The floating and buttering method should always be used, which consists of spreading the adhesive over the substrate and combing it using a notched trowel. Trowel size should be suitable for the tile format being installed. Afterwards, a thin layer of adhesive is applied to the back of the tile with the flat side of the trowel, so as to ensure full coverage of the tile when it gets pressed down into the adhesive. The adhesive’s wettability (coverage) should be checked on a regular basis and should be practically 100%. As an additional safety measure in the Bonded Façade system, metallic fasteners are used to attach each one of the pieces. These fasteners are screwed directly into the substrate and are completely hidden once the façade is grouted. Thus, this effectively makes up for any installation errors and provides the façade covering with total safety.

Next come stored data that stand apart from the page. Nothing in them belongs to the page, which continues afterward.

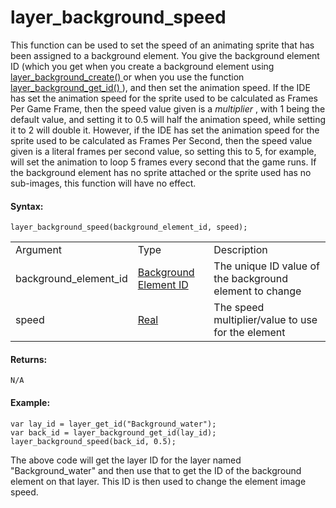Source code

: # layer_background_speed

This function can be used to set the speed of an animating sprite that
has been assigned to a background element. You give the background
element ID (which you get when you create a background element using [
layer_background_create() ](layer_background_create) or when you use
the function [ layer_background_get_id() ](layer_background_get_id)
), and then set the animation speed. If the IDE has set the animation
speed for the sprite used to be calculated as Frames Per Game Frame,
then the speed value given is a *multiplier* , with 1 being the default
value, and setting it to 0.5 will half the animation speed, while
setting it to 2 will double it. However, if the IDE has set the
animation speed for the sprite used to be calculated as Frames Per
Second, then the speed value given is a literal frames per second value,
so setting this to 5, for example, will set the animation to loop 5
frames every second that the game runs. If the background element has no
sprite attached or the sprite used has no sub-images, this function will
have no effect.

#### Syntax:

``` gml
layer_background_speed(background_element_id, speed);
```

|                       |                                                                                                                                                    |                                                         |
|-----------------------|----------------------------------------------------------------------------------------------------------------------------------------------------|---------------------------------------------------------|
| Argument              | Type                                                                                                                                               | Description                                             |
| background_element_id |  [Background Element ID](../../../../../../GameMaker_Language/GML_Reference/Asset_Management/Rooms/Background_Layers/layer_background_get_id)  | The unique ID value of the background element to change |
| speed                 |  [Real](../../../../../../GameMaker_Language/GML_Overview/Data_Types)                                                                          | The speed multiplier/value to use for the element       |

#### Returns:

``` gml
N/A
```

#### Example:

``` gml
var lay_id = layer_get_id("Background_water");
var back_id = layer_background_get_id(lay_id);
layer_background_speed(back_id, 0.5);
```

The above code will get the layer ID for the layer named
"Background_water" and then use that to get the ID of the background
element on that layer. This ID is then used to change the element image
speed.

The fact that ceramic pieces remain highly rigid when movements and deformations occur makes it necessary to leave spaces between pieces so that they are better able to absorb these stresses. Therefore, from a technical standpoint it is necessary to render installation joints between tiles, leaving a minimum width of 5 mm (open joint). Tiles should never be installed end-on-end (butt-jointed). The product that should be used to grout these joints is colorstuk, from the professional line of cement-based coloured mortars for grouting installation joints (type CG2, as per EN 13888). The water in the mix should be totally replaced with cl-stuk, a synthetic resin-based latex. This additive helps to increase the imperviousness of joints, while enhancing the grout’s flexibility and bonding strength
These joints are of fundamental importance in conserving the ceramic-tiled covering against the building’s own structural movements as well as those brought on by external factors which may affect the façade. They help to reduce the stresses that may be transmitted to tiles and cause breakage or detachments. These joints should be rendered in those areas where the nature of the substrate changes, as in the case of windows, corners and shifts in plane along the façade. They should also be used in the presence of other structural elements, as with the union between floor slabs or fixed elements. Expansion joints should form sections no larger than 12-16 m2, with these being as square as possible; recommended joint width is 8-10 mm. To seal these joints, use s-502 acetic silicone-based sealant, which offers a high degree of elasticity and weather resistant.